# Work task
Would you copy every line of the listing below that includes the word "quem"?

# The data
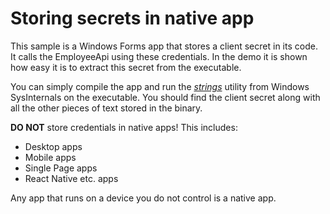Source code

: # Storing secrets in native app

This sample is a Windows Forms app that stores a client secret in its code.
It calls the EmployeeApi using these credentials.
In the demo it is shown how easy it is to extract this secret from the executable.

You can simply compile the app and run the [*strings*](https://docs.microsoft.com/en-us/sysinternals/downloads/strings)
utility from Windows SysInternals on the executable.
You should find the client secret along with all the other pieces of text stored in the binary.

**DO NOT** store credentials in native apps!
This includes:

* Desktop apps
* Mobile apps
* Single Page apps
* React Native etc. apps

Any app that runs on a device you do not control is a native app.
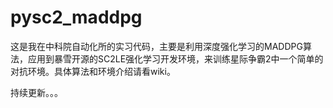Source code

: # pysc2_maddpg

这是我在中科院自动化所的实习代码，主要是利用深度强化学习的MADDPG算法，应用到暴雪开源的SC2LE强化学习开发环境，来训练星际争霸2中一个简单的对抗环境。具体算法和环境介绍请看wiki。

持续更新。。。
---
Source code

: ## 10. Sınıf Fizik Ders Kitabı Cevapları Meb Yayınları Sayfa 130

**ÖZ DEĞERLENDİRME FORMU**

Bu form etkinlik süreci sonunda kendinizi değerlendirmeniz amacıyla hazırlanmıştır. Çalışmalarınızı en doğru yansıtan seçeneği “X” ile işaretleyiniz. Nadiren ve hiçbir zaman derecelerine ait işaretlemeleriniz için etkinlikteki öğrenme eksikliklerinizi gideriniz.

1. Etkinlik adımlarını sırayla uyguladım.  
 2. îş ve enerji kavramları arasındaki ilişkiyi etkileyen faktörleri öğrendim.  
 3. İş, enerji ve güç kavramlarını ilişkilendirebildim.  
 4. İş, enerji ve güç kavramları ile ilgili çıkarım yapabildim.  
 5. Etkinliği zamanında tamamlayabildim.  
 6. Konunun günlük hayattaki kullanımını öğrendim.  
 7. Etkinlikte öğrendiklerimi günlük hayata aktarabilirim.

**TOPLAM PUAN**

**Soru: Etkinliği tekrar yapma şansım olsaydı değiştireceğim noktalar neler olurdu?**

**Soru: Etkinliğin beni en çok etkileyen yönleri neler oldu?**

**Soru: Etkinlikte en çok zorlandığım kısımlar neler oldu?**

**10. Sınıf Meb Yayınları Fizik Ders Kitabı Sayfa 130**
---
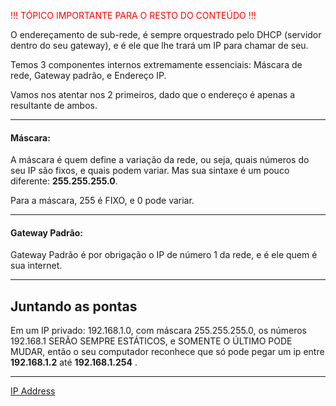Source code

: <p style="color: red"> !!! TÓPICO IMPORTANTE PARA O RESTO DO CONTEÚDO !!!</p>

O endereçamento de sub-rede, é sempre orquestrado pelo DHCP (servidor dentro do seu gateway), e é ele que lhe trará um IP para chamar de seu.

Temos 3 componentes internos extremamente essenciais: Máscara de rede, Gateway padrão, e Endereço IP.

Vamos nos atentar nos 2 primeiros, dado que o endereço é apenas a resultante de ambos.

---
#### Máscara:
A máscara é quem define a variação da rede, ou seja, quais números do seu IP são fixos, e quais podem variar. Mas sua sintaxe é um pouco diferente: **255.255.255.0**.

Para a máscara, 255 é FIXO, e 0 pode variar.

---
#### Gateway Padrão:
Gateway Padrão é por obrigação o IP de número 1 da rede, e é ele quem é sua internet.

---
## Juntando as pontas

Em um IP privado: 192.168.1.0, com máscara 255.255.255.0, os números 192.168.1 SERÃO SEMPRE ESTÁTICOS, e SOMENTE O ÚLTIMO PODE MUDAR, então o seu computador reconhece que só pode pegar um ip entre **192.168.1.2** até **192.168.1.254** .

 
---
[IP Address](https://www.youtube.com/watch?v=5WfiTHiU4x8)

# Task response
A máscara é quem define a variação da rede, ou seja, quais números do seu IP são fixos, e quais podem variar. Mas sua sintaxe é um pouco diferente: **255.255.255.0**.
Gateway Padrão é por obrigação o IP de número 1 da rede, e é ele quem é sua internet.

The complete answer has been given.